Today, homes are selling at prices well below what they've been at in over a decade. Between tax credit incentives and low prices due to market pressures, people are snatching up homes like hotcakes. When you factor in low mortgage rates, it's no surprise to find that more and more homes are selling for less.
One of the current market phenomena is the return of repeat buyers to the real estate market. The ratio of repeat home buyers continues to grow, while the ratio of first-time home buyers shrinks. Nearly half of all home sales in the second quarter of 2009 were to repeat buyers. During normal market times, the ratio is more like two thirds new home buyers and one third repeat buyers.
In addition, many new and repeat home buyers are taking advantage of those current conditions. They are buying foreclosures, sometimes at a fraction of what the home would cost if it were not distressed. Other buyers want that $8,000 federal tax credit. Today, more people than ever can afford the price of a new home. Now, home buyers can get bigger homes for less money than just a few years ago.

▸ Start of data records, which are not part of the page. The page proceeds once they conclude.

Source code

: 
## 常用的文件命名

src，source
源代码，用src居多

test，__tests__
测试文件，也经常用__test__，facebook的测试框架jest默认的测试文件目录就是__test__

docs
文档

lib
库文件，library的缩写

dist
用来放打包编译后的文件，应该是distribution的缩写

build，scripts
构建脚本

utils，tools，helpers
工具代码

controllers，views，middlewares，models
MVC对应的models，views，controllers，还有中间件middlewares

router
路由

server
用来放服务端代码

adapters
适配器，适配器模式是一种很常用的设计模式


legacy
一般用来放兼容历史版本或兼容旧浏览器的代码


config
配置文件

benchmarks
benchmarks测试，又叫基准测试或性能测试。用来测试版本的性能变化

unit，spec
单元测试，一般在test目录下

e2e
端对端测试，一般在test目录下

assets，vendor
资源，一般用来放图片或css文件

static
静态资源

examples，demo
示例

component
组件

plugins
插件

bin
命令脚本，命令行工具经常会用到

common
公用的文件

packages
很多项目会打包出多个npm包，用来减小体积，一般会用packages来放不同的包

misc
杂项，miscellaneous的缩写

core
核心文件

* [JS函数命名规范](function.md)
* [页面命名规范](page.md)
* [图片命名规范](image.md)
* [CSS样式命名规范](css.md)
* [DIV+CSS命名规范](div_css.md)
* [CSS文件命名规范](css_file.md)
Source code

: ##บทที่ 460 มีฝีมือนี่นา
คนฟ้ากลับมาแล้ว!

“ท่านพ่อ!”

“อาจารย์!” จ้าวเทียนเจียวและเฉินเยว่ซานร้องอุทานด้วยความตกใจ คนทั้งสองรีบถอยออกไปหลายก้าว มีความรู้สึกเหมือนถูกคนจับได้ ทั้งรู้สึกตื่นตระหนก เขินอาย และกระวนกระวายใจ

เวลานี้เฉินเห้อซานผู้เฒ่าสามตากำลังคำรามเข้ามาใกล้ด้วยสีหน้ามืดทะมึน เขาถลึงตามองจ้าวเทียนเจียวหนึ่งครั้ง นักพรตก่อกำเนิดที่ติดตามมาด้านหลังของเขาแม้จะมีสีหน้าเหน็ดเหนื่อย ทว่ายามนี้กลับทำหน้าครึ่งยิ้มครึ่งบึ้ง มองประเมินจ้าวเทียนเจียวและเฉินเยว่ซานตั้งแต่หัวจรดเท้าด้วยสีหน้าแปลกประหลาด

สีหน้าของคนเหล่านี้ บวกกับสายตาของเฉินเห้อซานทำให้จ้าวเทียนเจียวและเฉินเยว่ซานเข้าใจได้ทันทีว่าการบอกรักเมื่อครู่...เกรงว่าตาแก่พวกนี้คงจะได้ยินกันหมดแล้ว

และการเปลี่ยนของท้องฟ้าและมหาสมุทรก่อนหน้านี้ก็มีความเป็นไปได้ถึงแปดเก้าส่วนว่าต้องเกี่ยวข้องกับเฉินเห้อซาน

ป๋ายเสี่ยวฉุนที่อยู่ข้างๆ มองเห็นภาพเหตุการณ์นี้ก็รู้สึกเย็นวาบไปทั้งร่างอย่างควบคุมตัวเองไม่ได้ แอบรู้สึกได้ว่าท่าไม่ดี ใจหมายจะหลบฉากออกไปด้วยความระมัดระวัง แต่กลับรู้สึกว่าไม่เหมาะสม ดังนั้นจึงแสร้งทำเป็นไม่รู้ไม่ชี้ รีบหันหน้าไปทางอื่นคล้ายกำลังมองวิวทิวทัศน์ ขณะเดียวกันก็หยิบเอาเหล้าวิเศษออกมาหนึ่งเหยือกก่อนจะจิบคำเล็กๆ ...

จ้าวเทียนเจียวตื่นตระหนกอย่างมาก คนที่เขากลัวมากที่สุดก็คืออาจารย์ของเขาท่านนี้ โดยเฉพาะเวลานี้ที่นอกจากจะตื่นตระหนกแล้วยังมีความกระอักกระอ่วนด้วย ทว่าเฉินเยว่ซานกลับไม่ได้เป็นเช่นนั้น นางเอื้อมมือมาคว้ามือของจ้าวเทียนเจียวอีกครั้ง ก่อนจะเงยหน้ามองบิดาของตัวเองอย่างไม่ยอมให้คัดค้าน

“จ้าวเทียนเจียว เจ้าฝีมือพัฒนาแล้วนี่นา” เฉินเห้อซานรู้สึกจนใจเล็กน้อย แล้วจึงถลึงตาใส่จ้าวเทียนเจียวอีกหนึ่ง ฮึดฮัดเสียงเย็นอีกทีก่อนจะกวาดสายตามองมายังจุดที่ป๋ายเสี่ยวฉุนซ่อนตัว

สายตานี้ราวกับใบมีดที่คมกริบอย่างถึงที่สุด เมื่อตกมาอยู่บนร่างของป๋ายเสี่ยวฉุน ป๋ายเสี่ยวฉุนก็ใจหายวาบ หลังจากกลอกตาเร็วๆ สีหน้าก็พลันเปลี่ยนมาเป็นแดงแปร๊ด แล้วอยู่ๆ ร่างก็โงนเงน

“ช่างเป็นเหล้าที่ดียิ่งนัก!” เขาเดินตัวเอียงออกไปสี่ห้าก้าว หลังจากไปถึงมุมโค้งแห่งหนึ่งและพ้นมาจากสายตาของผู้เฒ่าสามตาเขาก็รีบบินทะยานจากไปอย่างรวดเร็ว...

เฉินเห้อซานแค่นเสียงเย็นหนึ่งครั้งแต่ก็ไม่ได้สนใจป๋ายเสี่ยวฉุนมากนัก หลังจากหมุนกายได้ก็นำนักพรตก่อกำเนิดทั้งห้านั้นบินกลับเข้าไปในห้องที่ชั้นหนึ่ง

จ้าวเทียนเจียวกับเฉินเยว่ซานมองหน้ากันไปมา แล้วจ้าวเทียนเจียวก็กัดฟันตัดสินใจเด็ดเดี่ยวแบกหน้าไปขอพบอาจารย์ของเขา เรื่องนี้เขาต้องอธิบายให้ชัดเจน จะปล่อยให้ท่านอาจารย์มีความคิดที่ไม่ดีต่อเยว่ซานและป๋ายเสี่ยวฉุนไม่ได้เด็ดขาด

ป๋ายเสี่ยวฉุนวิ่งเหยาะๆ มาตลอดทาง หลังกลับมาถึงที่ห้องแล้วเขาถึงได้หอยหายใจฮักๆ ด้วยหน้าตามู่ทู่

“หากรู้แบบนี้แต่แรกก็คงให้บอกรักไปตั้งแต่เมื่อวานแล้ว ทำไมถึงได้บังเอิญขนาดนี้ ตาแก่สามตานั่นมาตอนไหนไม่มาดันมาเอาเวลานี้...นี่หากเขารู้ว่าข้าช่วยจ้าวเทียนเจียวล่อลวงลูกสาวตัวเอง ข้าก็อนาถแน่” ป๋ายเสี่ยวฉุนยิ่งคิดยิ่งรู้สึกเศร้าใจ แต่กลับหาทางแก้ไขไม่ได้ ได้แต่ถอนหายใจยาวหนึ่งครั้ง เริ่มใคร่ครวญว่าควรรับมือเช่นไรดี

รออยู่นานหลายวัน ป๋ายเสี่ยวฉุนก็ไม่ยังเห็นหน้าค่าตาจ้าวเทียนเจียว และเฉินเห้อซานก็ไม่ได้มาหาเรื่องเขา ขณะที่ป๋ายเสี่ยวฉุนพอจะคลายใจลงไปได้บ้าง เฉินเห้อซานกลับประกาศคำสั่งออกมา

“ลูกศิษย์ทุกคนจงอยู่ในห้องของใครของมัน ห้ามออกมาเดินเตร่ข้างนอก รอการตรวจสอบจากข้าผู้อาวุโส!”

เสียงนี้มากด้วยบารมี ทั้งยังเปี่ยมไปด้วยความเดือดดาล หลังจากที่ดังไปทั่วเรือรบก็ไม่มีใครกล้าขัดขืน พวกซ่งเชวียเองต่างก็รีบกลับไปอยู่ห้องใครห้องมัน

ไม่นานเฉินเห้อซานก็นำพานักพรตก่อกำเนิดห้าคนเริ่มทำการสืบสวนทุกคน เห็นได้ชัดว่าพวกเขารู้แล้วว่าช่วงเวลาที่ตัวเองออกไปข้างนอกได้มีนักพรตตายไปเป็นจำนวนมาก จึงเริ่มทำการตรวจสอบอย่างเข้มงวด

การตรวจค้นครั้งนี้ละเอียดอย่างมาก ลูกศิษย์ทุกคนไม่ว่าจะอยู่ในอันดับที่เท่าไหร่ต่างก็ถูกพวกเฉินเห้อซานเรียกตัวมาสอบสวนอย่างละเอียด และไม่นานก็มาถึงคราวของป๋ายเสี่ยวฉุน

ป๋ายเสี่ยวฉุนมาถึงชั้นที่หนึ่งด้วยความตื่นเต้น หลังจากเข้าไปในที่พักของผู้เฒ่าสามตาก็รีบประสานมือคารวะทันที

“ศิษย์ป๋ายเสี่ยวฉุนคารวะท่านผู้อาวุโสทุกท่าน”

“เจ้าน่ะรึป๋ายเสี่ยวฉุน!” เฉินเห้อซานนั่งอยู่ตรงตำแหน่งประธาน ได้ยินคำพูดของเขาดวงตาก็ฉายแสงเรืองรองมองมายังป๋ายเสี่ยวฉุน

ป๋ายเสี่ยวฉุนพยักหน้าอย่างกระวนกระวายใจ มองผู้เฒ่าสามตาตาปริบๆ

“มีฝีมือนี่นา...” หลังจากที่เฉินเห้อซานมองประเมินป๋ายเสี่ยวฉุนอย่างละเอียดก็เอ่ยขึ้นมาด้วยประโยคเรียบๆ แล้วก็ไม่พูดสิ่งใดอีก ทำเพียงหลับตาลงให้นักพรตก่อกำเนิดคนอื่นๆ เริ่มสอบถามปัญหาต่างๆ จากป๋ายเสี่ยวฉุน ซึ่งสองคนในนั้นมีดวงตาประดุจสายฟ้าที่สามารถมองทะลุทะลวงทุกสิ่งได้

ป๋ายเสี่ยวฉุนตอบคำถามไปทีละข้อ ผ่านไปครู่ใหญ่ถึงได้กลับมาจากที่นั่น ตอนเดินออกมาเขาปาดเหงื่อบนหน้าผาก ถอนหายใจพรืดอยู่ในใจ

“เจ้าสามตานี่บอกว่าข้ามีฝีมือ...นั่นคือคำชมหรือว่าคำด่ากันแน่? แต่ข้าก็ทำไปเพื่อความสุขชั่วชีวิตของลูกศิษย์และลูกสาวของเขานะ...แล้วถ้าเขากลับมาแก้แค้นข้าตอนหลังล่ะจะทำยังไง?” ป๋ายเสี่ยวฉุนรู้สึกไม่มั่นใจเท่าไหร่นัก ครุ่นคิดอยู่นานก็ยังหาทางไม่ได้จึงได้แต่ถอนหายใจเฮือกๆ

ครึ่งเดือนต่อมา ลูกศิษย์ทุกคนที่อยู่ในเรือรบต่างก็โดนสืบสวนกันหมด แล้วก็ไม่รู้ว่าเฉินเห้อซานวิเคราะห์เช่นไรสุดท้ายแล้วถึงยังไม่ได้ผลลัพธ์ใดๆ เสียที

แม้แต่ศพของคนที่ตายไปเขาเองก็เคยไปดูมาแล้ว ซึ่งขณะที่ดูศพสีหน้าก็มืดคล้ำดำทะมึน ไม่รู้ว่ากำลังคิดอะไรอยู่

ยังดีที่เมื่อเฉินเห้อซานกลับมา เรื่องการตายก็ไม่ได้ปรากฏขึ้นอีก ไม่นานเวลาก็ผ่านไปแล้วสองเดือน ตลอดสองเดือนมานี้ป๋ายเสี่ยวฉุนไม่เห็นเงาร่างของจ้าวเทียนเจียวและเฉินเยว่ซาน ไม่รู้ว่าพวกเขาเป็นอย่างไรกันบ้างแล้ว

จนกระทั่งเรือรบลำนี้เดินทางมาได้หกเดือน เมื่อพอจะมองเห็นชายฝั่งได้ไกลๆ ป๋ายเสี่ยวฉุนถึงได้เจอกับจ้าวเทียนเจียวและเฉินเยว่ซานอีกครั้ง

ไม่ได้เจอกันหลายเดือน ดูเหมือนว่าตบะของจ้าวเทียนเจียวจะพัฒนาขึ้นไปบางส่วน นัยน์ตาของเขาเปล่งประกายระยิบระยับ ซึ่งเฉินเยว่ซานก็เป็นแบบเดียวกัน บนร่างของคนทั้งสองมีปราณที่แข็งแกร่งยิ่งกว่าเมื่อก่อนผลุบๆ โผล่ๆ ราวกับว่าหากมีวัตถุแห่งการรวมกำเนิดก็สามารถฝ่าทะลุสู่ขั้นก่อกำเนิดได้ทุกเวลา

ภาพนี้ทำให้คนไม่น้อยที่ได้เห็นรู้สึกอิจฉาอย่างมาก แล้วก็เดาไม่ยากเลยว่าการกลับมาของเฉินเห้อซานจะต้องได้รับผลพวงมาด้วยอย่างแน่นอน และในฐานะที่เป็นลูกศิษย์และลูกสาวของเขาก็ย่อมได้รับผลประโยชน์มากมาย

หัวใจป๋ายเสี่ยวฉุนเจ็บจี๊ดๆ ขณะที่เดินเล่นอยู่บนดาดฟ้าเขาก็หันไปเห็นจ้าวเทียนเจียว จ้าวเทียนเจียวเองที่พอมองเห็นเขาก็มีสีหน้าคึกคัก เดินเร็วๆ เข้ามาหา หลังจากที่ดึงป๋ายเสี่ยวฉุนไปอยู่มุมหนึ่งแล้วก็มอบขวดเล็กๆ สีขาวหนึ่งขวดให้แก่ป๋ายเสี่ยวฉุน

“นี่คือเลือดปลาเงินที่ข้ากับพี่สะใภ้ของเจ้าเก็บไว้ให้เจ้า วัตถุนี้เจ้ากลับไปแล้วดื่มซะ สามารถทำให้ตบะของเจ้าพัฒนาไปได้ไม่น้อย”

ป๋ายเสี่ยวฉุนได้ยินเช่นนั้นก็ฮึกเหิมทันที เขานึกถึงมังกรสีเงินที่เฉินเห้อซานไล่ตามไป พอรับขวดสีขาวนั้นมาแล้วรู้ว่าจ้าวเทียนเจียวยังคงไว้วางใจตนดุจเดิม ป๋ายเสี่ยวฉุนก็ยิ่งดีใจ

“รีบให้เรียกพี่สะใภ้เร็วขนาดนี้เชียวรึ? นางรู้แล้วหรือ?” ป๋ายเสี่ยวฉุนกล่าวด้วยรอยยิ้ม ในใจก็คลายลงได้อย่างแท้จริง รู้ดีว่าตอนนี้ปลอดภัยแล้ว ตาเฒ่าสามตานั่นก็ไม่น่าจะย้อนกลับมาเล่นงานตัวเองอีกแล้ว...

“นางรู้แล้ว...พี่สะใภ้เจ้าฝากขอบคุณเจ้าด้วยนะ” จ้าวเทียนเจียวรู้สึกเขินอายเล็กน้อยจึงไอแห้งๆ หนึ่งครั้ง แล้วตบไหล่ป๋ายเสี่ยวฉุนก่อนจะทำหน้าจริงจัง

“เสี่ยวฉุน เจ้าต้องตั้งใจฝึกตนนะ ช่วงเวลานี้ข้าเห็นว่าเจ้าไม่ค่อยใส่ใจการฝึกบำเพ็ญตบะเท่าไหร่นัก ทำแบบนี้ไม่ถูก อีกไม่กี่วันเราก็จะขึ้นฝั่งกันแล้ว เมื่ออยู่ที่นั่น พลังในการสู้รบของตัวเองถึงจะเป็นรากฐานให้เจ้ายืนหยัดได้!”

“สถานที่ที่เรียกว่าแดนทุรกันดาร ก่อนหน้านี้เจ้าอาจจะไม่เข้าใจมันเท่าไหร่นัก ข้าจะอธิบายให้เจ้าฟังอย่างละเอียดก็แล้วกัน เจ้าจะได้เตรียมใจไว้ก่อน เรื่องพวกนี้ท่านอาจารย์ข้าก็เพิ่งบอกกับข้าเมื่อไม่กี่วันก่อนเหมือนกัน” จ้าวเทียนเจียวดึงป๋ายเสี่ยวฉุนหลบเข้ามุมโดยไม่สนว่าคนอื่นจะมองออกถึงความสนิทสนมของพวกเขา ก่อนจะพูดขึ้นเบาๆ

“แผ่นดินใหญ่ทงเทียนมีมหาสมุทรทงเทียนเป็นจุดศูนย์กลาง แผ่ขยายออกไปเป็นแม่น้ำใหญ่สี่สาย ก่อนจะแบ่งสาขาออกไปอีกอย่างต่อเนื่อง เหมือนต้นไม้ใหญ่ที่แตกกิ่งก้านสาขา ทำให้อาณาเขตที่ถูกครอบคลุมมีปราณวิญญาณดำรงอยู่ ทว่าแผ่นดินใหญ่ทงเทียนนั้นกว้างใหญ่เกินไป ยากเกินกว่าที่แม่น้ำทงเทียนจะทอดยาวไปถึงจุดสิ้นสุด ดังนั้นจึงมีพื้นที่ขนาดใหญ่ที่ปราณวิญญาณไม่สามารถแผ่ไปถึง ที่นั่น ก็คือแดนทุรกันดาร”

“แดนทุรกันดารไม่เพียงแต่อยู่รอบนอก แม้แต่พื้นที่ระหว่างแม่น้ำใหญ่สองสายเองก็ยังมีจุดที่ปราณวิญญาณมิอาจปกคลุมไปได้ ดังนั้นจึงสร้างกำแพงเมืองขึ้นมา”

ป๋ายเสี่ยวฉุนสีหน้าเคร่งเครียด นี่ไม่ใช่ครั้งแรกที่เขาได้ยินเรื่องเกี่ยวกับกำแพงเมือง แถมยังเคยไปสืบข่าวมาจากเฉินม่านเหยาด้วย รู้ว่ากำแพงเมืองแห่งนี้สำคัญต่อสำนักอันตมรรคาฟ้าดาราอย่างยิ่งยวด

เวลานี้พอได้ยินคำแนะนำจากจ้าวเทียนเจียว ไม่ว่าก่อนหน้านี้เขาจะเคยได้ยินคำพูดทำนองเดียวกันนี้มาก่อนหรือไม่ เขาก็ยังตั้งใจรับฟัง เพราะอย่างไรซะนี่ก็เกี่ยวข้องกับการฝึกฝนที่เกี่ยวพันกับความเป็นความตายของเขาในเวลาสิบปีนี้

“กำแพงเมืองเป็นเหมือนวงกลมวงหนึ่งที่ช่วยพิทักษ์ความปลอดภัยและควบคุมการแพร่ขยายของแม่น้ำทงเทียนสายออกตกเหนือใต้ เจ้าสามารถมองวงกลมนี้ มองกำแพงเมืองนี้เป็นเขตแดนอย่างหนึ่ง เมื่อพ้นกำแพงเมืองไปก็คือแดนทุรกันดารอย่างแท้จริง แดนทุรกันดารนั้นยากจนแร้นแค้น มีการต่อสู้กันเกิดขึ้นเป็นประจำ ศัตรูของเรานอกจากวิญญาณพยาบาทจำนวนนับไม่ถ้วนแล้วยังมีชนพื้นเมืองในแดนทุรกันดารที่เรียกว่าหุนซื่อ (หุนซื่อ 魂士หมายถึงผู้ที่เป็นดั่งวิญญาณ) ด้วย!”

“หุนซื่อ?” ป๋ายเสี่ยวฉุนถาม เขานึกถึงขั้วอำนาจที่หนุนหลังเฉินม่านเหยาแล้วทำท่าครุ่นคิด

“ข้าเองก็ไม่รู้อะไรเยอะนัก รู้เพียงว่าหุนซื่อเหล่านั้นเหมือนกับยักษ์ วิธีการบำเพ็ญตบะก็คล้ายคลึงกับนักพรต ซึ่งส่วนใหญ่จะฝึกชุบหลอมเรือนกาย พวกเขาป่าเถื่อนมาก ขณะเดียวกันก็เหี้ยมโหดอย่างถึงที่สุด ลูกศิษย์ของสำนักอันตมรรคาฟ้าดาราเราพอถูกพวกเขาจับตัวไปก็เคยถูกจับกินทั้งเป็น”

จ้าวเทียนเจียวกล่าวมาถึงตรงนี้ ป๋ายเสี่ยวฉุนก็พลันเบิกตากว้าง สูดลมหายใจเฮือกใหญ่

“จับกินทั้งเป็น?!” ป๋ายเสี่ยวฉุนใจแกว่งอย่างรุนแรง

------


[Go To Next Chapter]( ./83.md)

Many major housing markets, including Denver, have seen a price stabilization in recent months, as well. What this means for home buyers is that we may very well be toward the bottom of where home prices are going to get. Now is as good a time as any to get into a new home because of these low prices. No one knows for sure how long it will be before home prices begin to rise again.
Home sellers are pricing their homes more realistically, too. Sellers are getting around 90% of their asking price, which is a rather staggering statistic considering just how low home prices have gone. On top of this, the average time it takes to list and sell a property is dropping, too.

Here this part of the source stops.